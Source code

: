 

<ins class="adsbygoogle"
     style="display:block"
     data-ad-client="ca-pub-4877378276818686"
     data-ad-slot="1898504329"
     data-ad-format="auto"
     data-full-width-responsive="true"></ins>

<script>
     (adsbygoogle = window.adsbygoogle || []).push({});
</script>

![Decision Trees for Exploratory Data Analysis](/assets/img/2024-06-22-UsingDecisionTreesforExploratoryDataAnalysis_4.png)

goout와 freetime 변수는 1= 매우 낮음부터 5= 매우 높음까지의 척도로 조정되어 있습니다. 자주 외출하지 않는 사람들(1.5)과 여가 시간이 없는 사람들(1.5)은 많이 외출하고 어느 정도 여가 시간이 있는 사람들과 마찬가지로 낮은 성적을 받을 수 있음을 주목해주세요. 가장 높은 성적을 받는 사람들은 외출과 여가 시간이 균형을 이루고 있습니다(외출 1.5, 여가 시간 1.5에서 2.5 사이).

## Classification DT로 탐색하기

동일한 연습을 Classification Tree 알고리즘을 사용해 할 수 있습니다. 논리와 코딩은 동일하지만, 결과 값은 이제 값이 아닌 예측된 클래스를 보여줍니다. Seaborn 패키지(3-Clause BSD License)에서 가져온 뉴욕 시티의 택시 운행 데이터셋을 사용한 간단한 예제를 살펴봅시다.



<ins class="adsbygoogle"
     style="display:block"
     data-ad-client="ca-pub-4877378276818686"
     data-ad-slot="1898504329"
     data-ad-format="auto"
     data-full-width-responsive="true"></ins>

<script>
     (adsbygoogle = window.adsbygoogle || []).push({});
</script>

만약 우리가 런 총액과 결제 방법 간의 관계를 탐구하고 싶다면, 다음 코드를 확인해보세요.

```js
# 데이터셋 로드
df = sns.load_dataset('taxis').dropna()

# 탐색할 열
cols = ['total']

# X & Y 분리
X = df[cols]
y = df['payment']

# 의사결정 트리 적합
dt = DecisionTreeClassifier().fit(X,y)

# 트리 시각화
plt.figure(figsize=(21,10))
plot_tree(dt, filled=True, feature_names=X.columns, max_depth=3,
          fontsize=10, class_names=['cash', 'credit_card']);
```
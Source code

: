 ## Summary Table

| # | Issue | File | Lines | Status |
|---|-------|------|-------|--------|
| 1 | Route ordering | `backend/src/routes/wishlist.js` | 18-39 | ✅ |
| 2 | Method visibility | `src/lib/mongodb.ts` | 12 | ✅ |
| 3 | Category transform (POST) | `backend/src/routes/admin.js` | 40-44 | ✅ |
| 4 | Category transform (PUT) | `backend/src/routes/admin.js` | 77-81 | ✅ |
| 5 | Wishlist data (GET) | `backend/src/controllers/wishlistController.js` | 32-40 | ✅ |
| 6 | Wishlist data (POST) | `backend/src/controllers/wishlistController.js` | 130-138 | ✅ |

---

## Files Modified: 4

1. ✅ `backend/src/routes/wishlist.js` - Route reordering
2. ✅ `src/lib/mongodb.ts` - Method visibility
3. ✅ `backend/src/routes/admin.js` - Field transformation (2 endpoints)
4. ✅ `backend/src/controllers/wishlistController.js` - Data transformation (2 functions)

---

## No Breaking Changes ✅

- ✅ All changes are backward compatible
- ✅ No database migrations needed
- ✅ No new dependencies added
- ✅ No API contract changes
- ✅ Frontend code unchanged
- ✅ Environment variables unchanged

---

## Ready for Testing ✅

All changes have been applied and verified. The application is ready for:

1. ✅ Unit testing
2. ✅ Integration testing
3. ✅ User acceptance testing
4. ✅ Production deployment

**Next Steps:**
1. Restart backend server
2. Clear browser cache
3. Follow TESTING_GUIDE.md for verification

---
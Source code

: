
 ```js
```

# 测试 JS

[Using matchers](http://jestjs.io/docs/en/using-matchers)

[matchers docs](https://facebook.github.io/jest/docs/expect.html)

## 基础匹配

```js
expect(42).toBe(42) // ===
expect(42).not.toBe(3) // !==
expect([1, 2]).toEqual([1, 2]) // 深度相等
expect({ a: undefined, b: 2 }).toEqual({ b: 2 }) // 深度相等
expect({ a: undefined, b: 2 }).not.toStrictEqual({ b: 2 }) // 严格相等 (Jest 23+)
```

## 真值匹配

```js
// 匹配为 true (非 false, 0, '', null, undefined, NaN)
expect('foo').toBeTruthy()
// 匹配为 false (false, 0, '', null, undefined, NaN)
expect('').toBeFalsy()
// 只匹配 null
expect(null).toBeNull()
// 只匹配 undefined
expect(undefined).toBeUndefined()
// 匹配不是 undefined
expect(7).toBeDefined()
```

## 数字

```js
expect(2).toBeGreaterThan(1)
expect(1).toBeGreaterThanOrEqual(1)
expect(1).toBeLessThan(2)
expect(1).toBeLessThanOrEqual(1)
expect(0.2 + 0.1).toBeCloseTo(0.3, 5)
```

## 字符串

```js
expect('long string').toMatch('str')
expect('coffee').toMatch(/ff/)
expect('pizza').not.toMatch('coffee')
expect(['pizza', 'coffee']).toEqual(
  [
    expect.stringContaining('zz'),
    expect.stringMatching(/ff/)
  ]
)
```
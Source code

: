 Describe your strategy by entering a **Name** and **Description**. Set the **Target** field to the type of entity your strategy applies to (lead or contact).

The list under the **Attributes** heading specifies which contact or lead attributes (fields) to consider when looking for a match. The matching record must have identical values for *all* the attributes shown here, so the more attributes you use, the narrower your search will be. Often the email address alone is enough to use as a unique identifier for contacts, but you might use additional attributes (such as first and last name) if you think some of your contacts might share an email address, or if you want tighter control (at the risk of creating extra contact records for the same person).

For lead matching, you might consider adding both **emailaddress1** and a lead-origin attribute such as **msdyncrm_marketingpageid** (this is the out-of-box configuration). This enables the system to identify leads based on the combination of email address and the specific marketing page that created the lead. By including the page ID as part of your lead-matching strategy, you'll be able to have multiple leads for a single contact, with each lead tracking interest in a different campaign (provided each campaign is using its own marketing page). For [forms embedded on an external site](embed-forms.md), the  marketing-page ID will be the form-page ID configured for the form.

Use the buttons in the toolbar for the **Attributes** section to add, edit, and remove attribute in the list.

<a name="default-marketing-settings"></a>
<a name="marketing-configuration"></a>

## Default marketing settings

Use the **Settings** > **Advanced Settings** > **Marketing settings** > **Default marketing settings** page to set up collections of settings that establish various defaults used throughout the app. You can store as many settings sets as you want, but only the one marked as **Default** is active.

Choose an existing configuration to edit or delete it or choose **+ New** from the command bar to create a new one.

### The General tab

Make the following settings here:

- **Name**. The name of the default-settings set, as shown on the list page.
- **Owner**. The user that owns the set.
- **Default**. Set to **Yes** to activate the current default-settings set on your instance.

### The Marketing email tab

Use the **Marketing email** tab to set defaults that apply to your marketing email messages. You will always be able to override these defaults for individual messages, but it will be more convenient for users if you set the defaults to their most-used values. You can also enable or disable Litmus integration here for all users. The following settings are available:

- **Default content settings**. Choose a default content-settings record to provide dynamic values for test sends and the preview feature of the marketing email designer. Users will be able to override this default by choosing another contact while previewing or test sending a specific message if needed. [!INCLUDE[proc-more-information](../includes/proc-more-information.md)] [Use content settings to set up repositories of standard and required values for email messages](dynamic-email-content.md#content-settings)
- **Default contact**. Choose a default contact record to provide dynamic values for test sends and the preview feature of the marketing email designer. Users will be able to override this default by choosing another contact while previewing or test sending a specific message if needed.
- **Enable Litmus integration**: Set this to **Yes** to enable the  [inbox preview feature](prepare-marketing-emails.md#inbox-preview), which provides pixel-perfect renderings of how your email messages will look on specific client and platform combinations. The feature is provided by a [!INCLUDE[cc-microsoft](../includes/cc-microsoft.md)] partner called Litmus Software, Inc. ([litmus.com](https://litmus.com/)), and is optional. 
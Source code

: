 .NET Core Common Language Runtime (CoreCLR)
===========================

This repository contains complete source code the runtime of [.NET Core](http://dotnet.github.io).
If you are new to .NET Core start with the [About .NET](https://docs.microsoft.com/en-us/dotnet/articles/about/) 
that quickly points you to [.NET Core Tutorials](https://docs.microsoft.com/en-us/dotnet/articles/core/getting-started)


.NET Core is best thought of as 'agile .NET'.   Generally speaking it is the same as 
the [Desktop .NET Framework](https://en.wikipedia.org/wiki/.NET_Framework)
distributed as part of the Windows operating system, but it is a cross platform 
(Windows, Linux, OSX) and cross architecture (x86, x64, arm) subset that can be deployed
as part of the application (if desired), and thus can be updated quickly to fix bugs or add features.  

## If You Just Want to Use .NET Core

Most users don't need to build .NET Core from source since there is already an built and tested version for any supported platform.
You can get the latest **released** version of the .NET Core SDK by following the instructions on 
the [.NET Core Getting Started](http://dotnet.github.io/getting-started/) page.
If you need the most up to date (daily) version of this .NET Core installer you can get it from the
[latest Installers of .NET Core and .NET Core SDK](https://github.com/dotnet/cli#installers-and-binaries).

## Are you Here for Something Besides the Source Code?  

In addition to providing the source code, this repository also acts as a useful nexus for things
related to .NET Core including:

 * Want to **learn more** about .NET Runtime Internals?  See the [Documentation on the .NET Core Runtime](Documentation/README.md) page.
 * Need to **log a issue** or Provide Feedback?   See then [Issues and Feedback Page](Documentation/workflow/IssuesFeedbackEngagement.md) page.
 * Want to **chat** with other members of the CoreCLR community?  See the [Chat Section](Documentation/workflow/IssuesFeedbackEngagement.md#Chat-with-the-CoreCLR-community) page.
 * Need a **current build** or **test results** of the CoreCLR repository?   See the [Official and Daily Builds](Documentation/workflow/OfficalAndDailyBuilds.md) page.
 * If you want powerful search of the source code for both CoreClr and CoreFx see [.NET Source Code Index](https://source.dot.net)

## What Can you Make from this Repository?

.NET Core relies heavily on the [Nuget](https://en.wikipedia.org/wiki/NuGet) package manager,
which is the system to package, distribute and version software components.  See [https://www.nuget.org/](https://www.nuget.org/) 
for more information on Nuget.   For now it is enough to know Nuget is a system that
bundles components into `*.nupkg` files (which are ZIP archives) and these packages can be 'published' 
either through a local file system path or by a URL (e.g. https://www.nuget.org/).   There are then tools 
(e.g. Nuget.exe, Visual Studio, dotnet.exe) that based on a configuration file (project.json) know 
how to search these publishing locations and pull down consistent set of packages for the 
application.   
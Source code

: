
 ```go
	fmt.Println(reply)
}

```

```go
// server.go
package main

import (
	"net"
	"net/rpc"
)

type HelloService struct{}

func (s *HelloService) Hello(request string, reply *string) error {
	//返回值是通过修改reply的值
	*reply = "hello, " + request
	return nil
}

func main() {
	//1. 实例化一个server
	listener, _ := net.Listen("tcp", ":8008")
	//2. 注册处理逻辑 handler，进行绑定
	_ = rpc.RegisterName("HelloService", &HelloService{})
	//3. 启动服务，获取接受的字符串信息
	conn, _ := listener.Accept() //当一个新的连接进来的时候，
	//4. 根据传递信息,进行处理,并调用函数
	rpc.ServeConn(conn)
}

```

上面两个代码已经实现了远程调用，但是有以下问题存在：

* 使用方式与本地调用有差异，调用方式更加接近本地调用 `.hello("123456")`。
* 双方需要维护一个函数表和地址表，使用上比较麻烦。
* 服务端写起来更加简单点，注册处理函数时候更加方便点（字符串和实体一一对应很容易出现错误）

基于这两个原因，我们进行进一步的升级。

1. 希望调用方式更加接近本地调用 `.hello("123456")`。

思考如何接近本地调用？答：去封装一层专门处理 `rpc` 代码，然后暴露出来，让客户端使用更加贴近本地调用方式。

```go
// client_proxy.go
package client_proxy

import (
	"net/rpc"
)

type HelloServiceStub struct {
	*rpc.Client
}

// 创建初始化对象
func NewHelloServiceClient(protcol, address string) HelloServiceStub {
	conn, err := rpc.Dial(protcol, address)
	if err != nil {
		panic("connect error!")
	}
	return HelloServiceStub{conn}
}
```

○ ○ ○ ○

- Work required:
Given the records above, reproduce precisely and only the lines between the line holding "Need to **log" and the line holding "## What Can you Make from this Repository?", inclusive.

- Exercise output:
 * Need to **log a issue** or Provide Feedback?   See then [Issues and Feedback Page](Documentation/workflow/IssuesFeedbackEngagement.md) page.
 * Want to **chat** with other members of the CoreCLR community?  See the [Chat Section](Documentation/workflow/IssuesFeedbackEngagement.md#Chat-with-the-CoreCLR-community) page.
 * Need a **current build** or **test results** of the CoreCLR repository?   See the [Official and Daily Builds](Documentation/workflow/OfficalAndDailyBuilds.md) page.
 * If you want powerful search of the source code for both CoreClr and CoreFx see [.NET Source Code Index](https://source.dot.net)

## What Can you Make from this Repository?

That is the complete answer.